A divide between high-saving, asset-rich and productive countries in the north and an uncompetitive, debt-ridden south is the source of the euro zone's present troubles. Yet as recently as March, Trichet was boasting about the "special" virtue of the euro in securing cross-border financing for its members.

Undimmed

This sense of unique European merit is undimmed. Asked by Der Spiegel to respond to German fears about inflation, Trichet said the ECB's actions are "totally different" from the quantitative easing pursued by the Federal Reserve and the Bank of England, because its bond purchases are sterilised. Even so it is struggling to escape the charge that it is providing support for governments' fiscal policies.

That is what many in Germany had long feared. Axel Weber, the head of Germany's central bank, has been publicly critical of the ECB's decision to buy bonds. He is known to be headstrong and a champion of monetarist orthodoxy.

But ECB-watchers think Weber had little choice but to voice his reservations, if only to quell discord within the Bundesbank. "In Germany the feeling is that two red lines have been crossed," says Thomas Mayer at Deutsche Bank — that each country is responsible for its own public finances and that the ECB would never be an agent of fiscal policy.

German anxieties might be pacified were Weber to succeed Trichet when he steps down next year.

Political embrace may cost Fed independence

The decision of the European Central Bank to start buying government bonds follows a path trodden by the Federal Reserve in 2008 and 2009. Both entered politically charged territory to save the financial system at great risk to their reputations. For the Fed, one consequence is that the big financial-reform bill making its way through the Senate will leave it more powerful but more beholden to Washington, DC.
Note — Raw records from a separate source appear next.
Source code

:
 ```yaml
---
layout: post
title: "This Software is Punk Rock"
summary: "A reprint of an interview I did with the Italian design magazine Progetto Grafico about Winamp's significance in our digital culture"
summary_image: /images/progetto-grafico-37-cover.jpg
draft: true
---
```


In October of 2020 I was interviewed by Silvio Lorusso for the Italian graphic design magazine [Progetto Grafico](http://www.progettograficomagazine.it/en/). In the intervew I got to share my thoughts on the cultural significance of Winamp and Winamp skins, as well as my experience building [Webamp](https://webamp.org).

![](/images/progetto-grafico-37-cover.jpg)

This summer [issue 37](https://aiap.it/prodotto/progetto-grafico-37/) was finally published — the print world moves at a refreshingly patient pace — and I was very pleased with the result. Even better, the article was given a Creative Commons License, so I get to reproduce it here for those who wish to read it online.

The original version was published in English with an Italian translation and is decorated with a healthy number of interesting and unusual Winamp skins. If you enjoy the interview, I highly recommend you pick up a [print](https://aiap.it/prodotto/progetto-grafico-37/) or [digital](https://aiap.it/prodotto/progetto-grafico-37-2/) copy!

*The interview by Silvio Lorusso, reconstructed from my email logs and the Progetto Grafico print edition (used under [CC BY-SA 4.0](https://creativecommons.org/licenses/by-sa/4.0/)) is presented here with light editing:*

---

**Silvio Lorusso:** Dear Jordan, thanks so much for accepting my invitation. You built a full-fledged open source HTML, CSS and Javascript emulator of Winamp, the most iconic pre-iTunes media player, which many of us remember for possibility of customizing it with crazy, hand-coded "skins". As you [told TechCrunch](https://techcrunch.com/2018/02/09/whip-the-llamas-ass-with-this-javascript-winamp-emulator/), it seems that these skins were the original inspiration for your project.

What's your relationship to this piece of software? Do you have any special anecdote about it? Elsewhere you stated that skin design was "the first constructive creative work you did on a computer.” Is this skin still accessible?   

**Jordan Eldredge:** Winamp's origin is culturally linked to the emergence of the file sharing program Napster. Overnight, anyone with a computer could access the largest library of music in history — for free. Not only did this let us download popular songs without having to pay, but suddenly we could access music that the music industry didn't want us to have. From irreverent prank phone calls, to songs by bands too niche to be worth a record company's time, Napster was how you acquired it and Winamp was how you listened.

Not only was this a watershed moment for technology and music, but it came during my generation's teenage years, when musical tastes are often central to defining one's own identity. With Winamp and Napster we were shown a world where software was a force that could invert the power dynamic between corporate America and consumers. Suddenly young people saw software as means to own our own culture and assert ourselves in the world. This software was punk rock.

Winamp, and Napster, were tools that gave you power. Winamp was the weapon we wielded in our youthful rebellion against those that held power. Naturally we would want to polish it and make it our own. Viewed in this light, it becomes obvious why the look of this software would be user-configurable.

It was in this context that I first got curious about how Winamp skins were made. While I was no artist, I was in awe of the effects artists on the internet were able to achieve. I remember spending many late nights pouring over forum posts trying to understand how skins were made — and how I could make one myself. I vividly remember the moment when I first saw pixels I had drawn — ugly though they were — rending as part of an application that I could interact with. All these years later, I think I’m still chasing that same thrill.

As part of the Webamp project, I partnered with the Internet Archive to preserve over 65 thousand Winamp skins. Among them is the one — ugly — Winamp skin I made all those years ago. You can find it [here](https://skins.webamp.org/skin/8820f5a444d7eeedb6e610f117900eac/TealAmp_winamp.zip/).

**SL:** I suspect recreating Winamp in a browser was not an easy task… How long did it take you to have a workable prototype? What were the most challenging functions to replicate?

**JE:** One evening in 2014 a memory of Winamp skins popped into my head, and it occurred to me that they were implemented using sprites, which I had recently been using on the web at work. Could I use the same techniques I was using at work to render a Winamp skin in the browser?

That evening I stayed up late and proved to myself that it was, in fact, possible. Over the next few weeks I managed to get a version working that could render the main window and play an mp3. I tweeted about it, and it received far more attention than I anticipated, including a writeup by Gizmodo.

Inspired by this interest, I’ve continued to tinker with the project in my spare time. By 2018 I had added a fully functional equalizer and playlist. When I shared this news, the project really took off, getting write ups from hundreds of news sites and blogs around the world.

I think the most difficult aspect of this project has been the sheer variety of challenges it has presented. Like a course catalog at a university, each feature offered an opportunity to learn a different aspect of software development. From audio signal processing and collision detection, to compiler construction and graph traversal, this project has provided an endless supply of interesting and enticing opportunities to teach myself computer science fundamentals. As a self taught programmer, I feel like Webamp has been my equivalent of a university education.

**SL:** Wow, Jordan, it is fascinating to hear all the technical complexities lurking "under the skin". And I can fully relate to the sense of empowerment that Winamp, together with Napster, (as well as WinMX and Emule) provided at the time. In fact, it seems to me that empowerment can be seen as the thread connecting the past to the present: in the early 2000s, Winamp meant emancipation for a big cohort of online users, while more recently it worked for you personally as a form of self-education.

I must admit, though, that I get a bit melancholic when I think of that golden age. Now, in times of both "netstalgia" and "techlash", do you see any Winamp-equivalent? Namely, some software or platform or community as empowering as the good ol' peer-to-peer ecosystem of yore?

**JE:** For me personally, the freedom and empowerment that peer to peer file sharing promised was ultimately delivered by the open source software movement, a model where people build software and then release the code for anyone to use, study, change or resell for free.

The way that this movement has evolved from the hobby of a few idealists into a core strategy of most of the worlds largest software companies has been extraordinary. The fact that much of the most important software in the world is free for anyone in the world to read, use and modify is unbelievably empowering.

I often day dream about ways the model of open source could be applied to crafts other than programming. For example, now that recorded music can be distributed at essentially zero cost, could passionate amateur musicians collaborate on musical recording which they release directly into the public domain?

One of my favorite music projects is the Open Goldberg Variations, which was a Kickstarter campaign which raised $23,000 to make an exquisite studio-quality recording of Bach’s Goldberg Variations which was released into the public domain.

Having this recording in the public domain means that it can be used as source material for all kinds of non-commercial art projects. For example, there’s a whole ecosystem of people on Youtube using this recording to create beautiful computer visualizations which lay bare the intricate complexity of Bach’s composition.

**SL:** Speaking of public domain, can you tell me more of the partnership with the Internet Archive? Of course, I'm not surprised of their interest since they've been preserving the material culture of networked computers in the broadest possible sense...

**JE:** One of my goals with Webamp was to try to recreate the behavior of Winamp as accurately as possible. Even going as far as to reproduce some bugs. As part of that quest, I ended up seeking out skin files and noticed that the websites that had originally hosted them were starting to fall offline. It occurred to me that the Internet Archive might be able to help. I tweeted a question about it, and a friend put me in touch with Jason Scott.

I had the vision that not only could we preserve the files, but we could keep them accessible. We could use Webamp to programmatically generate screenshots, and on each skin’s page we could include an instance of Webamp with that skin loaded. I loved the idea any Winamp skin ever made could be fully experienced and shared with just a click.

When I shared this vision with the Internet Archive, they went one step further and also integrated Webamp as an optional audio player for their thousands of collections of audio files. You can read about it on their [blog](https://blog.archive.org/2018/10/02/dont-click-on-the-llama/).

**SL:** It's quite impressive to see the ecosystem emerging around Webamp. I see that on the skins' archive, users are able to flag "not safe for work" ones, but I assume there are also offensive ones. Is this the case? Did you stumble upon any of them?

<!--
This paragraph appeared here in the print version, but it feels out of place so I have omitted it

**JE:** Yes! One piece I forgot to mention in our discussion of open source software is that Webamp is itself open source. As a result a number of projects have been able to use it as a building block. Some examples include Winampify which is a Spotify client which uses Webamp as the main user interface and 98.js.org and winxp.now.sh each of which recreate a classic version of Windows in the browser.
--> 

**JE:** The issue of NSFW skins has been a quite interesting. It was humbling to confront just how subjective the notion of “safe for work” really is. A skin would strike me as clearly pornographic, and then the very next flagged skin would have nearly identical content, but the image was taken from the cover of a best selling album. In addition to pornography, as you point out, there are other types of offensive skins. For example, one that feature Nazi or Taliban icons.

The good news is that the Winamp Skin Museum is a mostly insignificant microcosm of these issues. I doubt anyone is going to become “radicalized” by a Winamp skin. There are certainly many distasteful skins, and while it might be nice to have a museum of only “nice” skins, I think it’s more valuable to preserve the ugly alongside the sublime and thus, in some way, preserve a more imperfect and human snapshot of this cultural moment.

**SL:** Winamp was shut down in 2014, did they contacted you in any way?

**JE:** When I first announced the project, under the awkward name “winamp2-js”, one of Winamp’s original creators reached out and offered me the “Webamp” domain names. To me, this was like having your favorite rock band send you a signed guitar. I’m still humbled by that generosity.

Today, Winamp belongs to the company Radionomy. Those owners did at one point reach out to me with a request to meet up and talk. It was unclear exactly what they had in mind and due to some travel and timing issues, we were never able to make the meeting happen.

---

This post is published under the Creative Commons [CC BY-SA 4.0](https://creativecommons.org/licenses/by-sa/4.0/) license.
The Fed has fought for, and kept, its supervision of banks. It acquires important new powers to regulate big non-bank financial companies and even to break up firms deemed a threat to the financial system. Its only significant loss of turf is direct oversight of consumer protection. The Fed keeps its emergency-lending powers, though it needs the Treasury's approval to use them (it has usually sought such approval anyway). It cannot lend to failing firms because that job now sits with the Federal Deposit Insurance Corporation under the bill's new resolution authority.

The price of these powers, though, is to be drawn closer into politicians' embrace. Since its birth the Fed's governance has reflected a mix of political and financial influences. Monetary policy is the joint responsibility of governors in Washington, DC, appointed by the president and confirmed by the Senate, and presidents of the reserve banks, some of whose directors are, or are appointed by, bankers.

Critics have long seen the bankers' role in the running of the Fed as an affront to democracy. Under the reform bill the president will now nominate and the Senate will confirm the New York Fed president (the most important of the regional governors). Fed-supervised banks will lose any say in the governance of the reserve banks.